Excerpts from Jim Conrad's
Naturalist Newsletter

from the January 29, 2017 Newsletter issued from Rancho Regenesis in the woods ±4kms west of Ek Balam Ruins; elevation ~40m (~130 ft), N20.876°, W88.170°; north-central Yucatán, MÉXICO
LIME FLOWERS

This week the last of our lime trees' flowers blossomed. Lime tree blossoms and leaves are a little smaller than those of the oranges, and Lime tree flowers have ovaries with styles and stigmas that keep lower down among the stamens than they do in orange flowers, as shown below:

Lime, CITRUS x LIMETTA, flower

A shot with some of the stamens pulled away and adhering to one another at their filaments' bases, is shown below:

Lime, CITRUS x LIMETTA, pistil and stamens

Like the leaves of Sweet and Bitter Oranges, our Lime trees' leaves are jointed with their petioles. The Lime's petioles are fairly narrow, hardly "winged" at all. Below, you can see what I mean -- and notice the spine above the petiole's base:

Lime, CITRUS x LIMETTA, petiole

Below, you can see what's become of flowers that have been pollinated and lost their corollas and stamens:

Lime, CITRUS x LIMETTA, immature fruits

The immature fruits in that picture bear styles and stigmas that are withering away. Fungus appears to be growing on the stigmas.

The Wikipedia page for Lime fruits lists about fifteen species or taxa known as limes. That page is at https://en.wikipedia.org/wiki/Lime_(fruit)

Off all the possibilities mentioned on that page, this looks most like CITRUS x LIMETTA, which sometimes is considered just a cultivar of Citrus limon. Citrus limetta is native to South and Southeast Asia.

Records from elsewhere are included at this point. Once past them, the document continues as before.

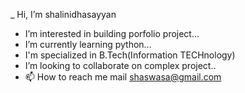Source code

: _  Hi, I’m shalinidhasayyan
-  I’m interested in building porfolio project...
-  I’m currently learning python...
-  I'm specialized in B.Tech(Information TECHnology)
-  I’m looking to collaborate on complex project..
-   📫 How to reach me mail shaswasa@gmail.com

<!---
shalini-dhasayyan/shalini-dhasayyan is a ✨ special ✨ repository because its `README.md` (this file) appears on your GitHub profile.
You can click the Preview link to take a look at your changes.
--->
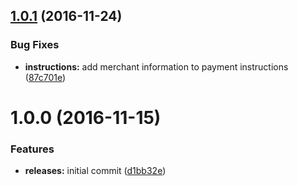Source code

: <a name="1.0.1"></a>
## [1.0.1](https://github.com/hypeJunction/Elgg-payments_wire/compare/1.0.0...v1.0.1) (2016-11-24)


### Bug Fixes

* **instructions:** add merchant information to payment instructions ([87c701e](https://github.com/hypeJunction/Elgg-payments_wire/commit/87c701e))



<a name="1.0.0"></a>
# 1.0.0 (2016-11-15)


### Features

* **releases:** initial commit ([d1bb32e](https://github.com/hypeJunction/Elgg-payments_wire/commit/d1bb32e))



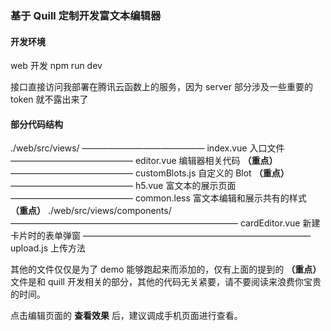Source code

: ### 基于 Quill 定制开发富文本编辑器

#### 开发环境

web 开发 npm run dev

接口直接访问我部署在腾讯云函数上的服务，因为 server 部分涉及一些重要的 token 就不露出来了

#### 部分代码结构

./web/src/views/
—————————————— index.vue 入口文件
—————————————— editor.vue 编辑器相关代码 **（重点）**
—————————————— customBlots.js 自定义的 Blot **（重点）**
—————————————— h5.vue 富文本的展示页面
—————————————— common.less 富文本编辑和展示共有的样式 **（重点）**
./web/src/views/components/
—————————————————————————— cardEditor.vue 新建卡片时的表单弹窗
—————————————————————————— upload.js 上传方法

其他的文件仅仅是为了 demo 能够跑起来而添加的，仅有上面的提到的 **（重点）** 文件是和 quill 开发相关的部分，其他的代码无关紧要，请不要阅读来浪费你宝贵的时间。

点击编辑页面的 **查看效果** 后，建议调成手机页面进行查看。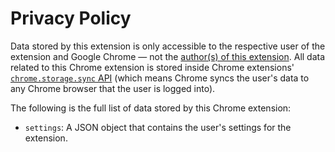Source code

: # Privacy Policy

Data stored by this extension is only accessible to the respective user of the extension and Google Chrome — not the [author(s) of this extension](https://github.com/NimJay/new-tab-page-chrome-extension/graphs/contributors). All data related to this Chrome extension is stored inside Chrome extensions' [`chrome.storage.sync` API](https://developer.chrome.com/docs/extensions/reference/storage/#property-sync) (which means Chrome syncs the user's data to any Chrome browser that the user is logged into).

The following is the full list of data stored by this Chrome extension:

- `settings`: A JSON object that contains the user's settings for the extension.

When you have an orchard like ours populated with several citrus species it can be hard to tell them apart. Our tree stands out with its smaller leaves and flowers, the very narrowly winged petioles, and the fruits being small, dense, and with a skin relatively smooth and shiny. Also, if you scrape an immature fruit with your fingernail, it smells a little like lime -- more like a hybrid smell between what Northerners think of as a lemon, and the lime fragrance.

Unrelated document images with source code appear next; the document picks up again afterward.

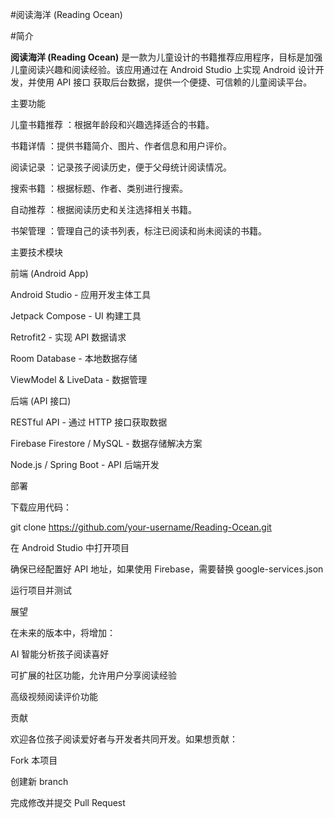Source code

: #阅读海洋 (Reading Ocean)
 
#简介

**阅读海洋 (Reading Ocean)** 是一款为儿童设计的书籍推荐应用程序，目标是加强儿童阅读兴趣和阅读经验。该应用通过在 Android Studio 上实现 Android 设计开发，并使用 API 接口 获取后台数据，提供一个便捷、可信赖的儿童阅读平台。

主要功能

儿童书籍推荐 ：根据年龄段和兴趣选择适合的书籍。

书籍详情 ：提供书籍简介、图片、作者信息和用户评价。

阅读记录 ：记录孩子阅读历史，便于父母统计阅读情况。

搜索书籍 ：根据标题、作者、类别进行搜索。

自动推荐 ：根据阅读历史和关注选择相关书籍。

书架管理 ：管理自己的读书列表，标注已阅读和尚未阅读的书籍。

主要技术模块

前端 (Android App)

Android Studio - 应用开发主体工具

Jetpack Compose - UI 构建工具

Retrofit2 - 实现 API 数据请求

Room Database - 本地数据存储

ViewModel & LiveData - 数据管理

后端 (API 接口)

RESTful API - 通过 HTTP 接口获取数据

Firebase Firestore / MySQL - 数据存储解决方案

Node.js / Spring Boot - API 后端开发

部署

下载应用代码：

git clone https://github.com/your-username/Reading-Ocean.git

在 Android Studio 中打开项目

确保已经配置好 API 地址，如果使用 Firebase，需要替换 google-services.json

运行项目并测试

展望

在未来的版本中，将增加：

AI 智能分析孩子阅读喜好

可扩展的社区功能，允许用户分享阅读经验

高级视频阅读评价功能

贡献

欢迎各位孩子阅读爱好者与开发者共同开发。如果想贡献：

Fork 本项目

创建新 branch

完成修改并提交 Pull Request
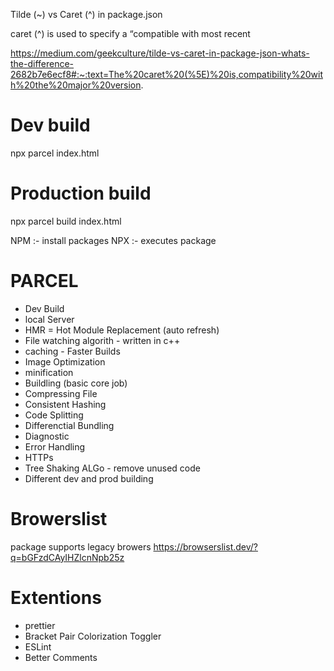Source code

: Tilde (~) vs Caret (^) in package.json

caret (^) is used to specify a “compatible with most recent

https://medium.com/geekculture/tilde-vs-caret-in-package-json-whats-the-difference-2682b7e6ecf8#:~:text=The%20caret%20(%5E)%20is,compatibility%20with%20the%20major%20version.


# Dev build
npx parcel index.html 

# Production build
npx parcel build index.html 

NPM :-  install packages
NPX :- executes package

# PARCEL
- Dev Build
- local Server
- HMR = Hot Module Replacement (auto refresh)
- File watching algorith - written in c++
- caching - Faster Builds
- Image Optimization
- minification
- Buildling (basic core job)
- Compressing File
- Consistent Hashing
- Code Splitting
- Differenctial Bundling
- Diagnostic
- Error Handling
- HTTPs
- Tree Shaking ALGo - remove unused code
- Different dev and prod building

# Browerslist
package supports legacy browers
https://browserslist.dev/?q=bGFzdCAyIHZlcnNpb25z

# Extentions
- prettier
- Bracket Pair Colorization Toggler
- ESLint 
- Better Comments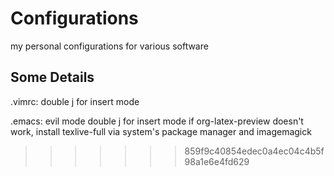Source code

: # Configurations
my personal configurations for various software
## Some Details
.vimrc:
	double j for insert mode

.emacs:
	evil mode
	double j for insert mode
	if org-latex-preview doesn't work, install texlive-full via system's package manager and imagemagick


	
>>>>>>> 859f9c40854edec0a4ec04c4b5f98a1e6e4fd629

Taxa known as limes often are highly hybridized and there are lots of cultivars, so maybe assigning a name like Citrus limetta is misleading. The name is useful, however, if you want to look it up.

Our Lime fruits -- which locals call limón even as they call lima trees producing what Northerners would think of as lemons -- are too acid to eat out of hand. However, their squeezed-out juice taste's pretty good in a glass of water, which is how I use the fruits.